Appearing before the Commons Education Select Committee last week, Sir Michael stressed the need to "recalibrate the schools framework to focus more on careers advice".
"It's really important that impartial advice is given to students on progression routes and I'm not sure that's the case," he told MPs. "In our adjustment to our inspection framework from September we will give the inspection of careers advice a priority."
Joy Mercer, policy director at the Association of Colleges (AoC), welcomed the news. "We are pleased to learn that careers advice in schools will be included in the new inspection framework," she said.
But an Ofsted spokeswoman said the watchdog would first publish a thematic survey on school careers provision to ascertain the scale of the problem, before making a final decision on whether to change its framework this summer.
Last year, the responsibility for providing careers information to pupils was transferred from local authorities to individual schools, and a new statutory duty compelling schools to offer impartial and independent information, advice and guidance was introduced. While FE minister Matthew Hancock told TES last month that there was "clear evidence" that the new system was working "very well" in "lots of places", concerns have been growing among FE providers.
Last month, the Commons Education Select Committee published its own report, which argued that the decision to hand responsibility to schools was "regrettable" and raised concerns about the "consistency, quality, independence and impartiality" of the guidance currently on offer in schools.
"We heard evidence that there is already a worrying deterioration in the overall level of provision for young people," the report said. "Urgent steps need to be taken by the government to ensure that young people's needs are met."

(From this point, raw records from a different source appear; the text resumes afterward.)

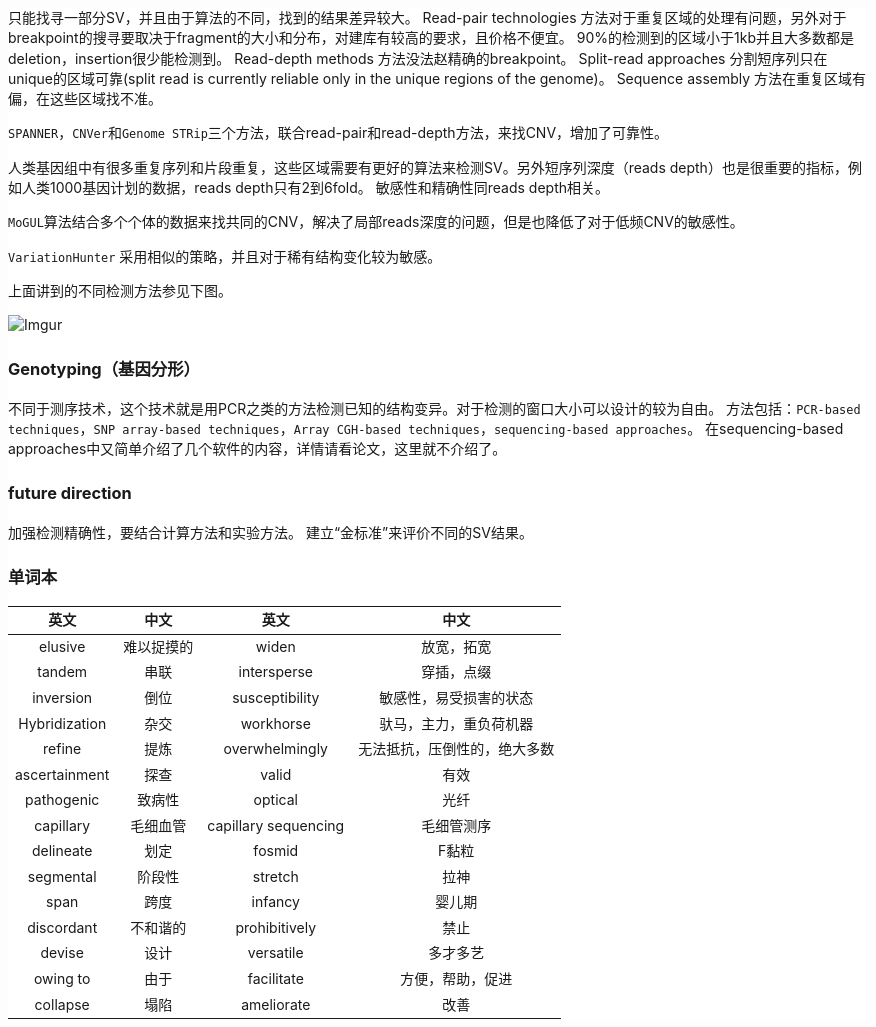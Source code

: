 只能找寻一部分SV，并且由于算法的不同，找到的结果差异较大。
Read-pair technologies 方法对于重复区域的处理有问题，另外对于breakpoint的搜寻要取决于fragment的大小和分布，对建库有较高的要求，且价格不便宜。
90%的检测到的区域小于1kb并且大多数都是deletion，insertion很少能检测到。
Read-depth methods 方法没法赵精确的breakpoint。
Split-read approaches 分割短序列只在unique的区域可靠(split read is currently reliable only in the unique regions of the genome)。
Sequence assembly 方法在重复区域有偏，在这些区域找不准。

`SPANNER`，`CNVer`和`Genome STRip`三个方法，联合read-pair和read-depth方法，来找CNV，增加了可靠性。

人类基因组中有很多重复序列和片段重复，这些区域需要有更好的算法来检测SV。另外短序列深度（reads depth）也是很重要的指标，例如人类1000基因计划的数据，reads depth只有2到6fold。
敏感性和精确性同reads depth相关。

`MoGUL`算法结合多个个体的数据来找共同的CNV，解决了局部reads深度的问题，但是也降低了对于低频CNV的敏感性。

`VariationHunter` 采用相似的策略，并且对于稀有结构变化较为敏感。


上面讲到的不同检测方法参见下图。

![Imgur](http://i.imgur.com/DnIetuN.png)


### Genotyping（基因分形）

不同于测序技术，这个技术就是用PCR之类的方法检测已知的结构变异。对于检测的窗口大小可以设计的较为自由。
方法包括：`PCR-based techniques`，`SNP array-based techniques`，`Array CGH-based techniques`，`sequencing-based approaches`。
在sequencing-based approaches中又简单介绍了几个软件的内容，详情请看论文，这里就不介绍了。


### future direction

加强检测精确性，要结合计算方法和实验方法。
建立“金标准”来评价不同的SV结果。

### 单词本

|英文|中文|英文|中文|
|:----:|:----:|:----:|:----:|
|elusive|难以捉摸的|widen|放宽，拓宽|
|tandem|串联|intersperse|穿插，点缀|
|inversion|倒位|susceptibility|敏感性，易受损害的状态|
|Hybridization|杂交|workhorse|驮马，主力，重负荷机器|
|refine|提炼|overwhelmingly|无法抵抗，压倒性的，绝大多数|
|ascertainment|探查|valid|有效|
|pathogenic|致病性|optical|光纤|
|capillary|毛细血管|capillary sequencing|毛细管测序|
|delineate|划定|fosmid|F黏粒|
|segmental|阶段性|stretch|拉神|
|span|跨度|infancy|婴儿期|
|discordant|不和谐的|prohibitively|禁止|
|devise|设计|versatile|多才多艺|
|owing to|由于|facilitate|方便，帮助，促进|
|collapse|塌陷|ameliorate|改善|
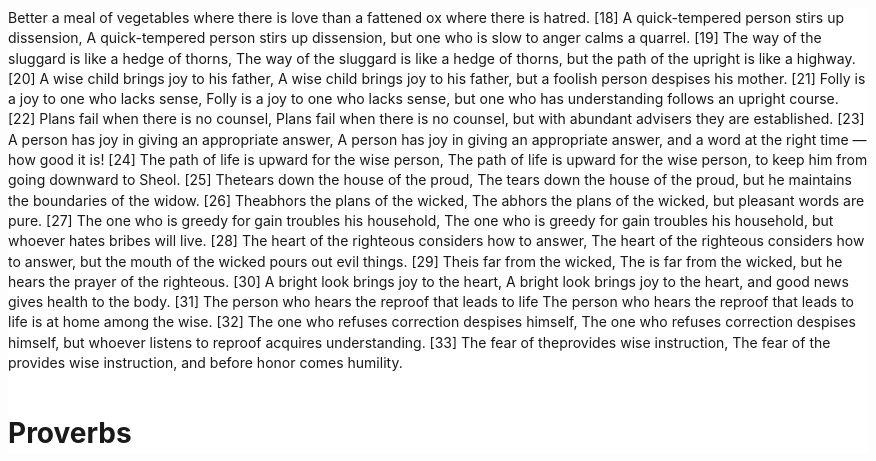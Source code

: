 Better a meal of vegetables where there is love
than a fattened ox where there is hatred.
[18] A quick-tempered person stirs up dissension,
A quick-tempered person stirs up dissension,
but one who is slow to anger calms a quarrel.
[19] The way of the sluggard is like a hedge of thorns,
The way of the sluggard is like a hedge of thorns,
but the path of the upright is like a highway.
[20] A wise child brings joy to his father,
A wise child brings joy to his father,
but a foolish person despises his mother.
[21] Folly is a joy to one who lacks sense,
Folly is a joy to one who lacks sense,
but one who has understanding follows an upright course.
[22] Plans fail when there is no counsel,
Plans fail when there is no counsel,
but with abundant advisers they are established.
[23] A person has joy in giving an appropriate answer,
A person has joy in giving an appropriate answer,
and a word at the right time —how good it is!
[24] The path of life is upward for the wise person,
The path of life is upward for the wise person,
to keep him from going downward to Sheol.
[25] Thetears down the house of the proud,
The
tears down the house of the proud,
but he maintains the boundaries of the widow.
[26] Theabhors the plans of the wicked,
The
abhors the plans of the wicked,
but pleasant words are pure.
[27] The one who is greedy for gain troubles his household,
The one who is greedy for gain troubles his household,
but whoever hates bribes will live.
[28] The heart of the righteous considers how to answer,
The heart of the righteous considers how to answer,
but the mouth of the wicked pours out evil things.
[29] Theis far from the wicked,
The
is far from the wicked,
but he hears the prayer of the righteous.
[30] A bright look brings joy to the heart,
A bright look brings joy to the heart,
and good news gives health to the body.
[31] The person who hears the reproof that leads to life
The person who hears the reproof that leads to life
is at home among the wise.
[32] The one who refuses correction despises himself,
The one who refuses correction despises himself,
but whoever listens to reproof acquires understanding.
[33] The fear of theprovides wise instruction,
The fear of the
provides wise instruction,
and before honor comes humility.
# Proverbs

It referred to FE colleges' concerns that some schools with sixth forms fail to inform pupils about vocational options available at rival providers, due to the drive for "bums on seats". This can, the report said, create "a conflict between the interests of their learners and the school's interest in trying to keep learners with them because of funding".
A survey published in March 2012 by the AoC found that just 18 per cent of colleges that responded were granted "significant" access to pupils at local schools, while 74 per cent claimed schools would not even distribute their prospectuses.
Malcolm Trobe, deputy general secretary of the Association of School and College Leaders, warned that information, advice and guidance (IAG) would be a very complex area for Ofsted to judge accurately. "Some pupils need hours of work because they are in a very complicated situation. Others already have a clear focus on what they want to do next. We need to ensure that IAG is meeting students' needs, not just about proving that you've ticked a box," he said.
An Ofsted spokeswoman told TES that the watchdog would not make a final decision on whether to give careers greater prominence in school inspection reports until the summer. "We will draw on the findings of the Ofsted thematic survey, due to be published in the summer, and consider if any changes are required to its inspection frameworks," she said.
18% of colleges are allowed 'significant' access to pupils at local schools.
74% of colleges have been prevented from distributing their prospectuses in local schools.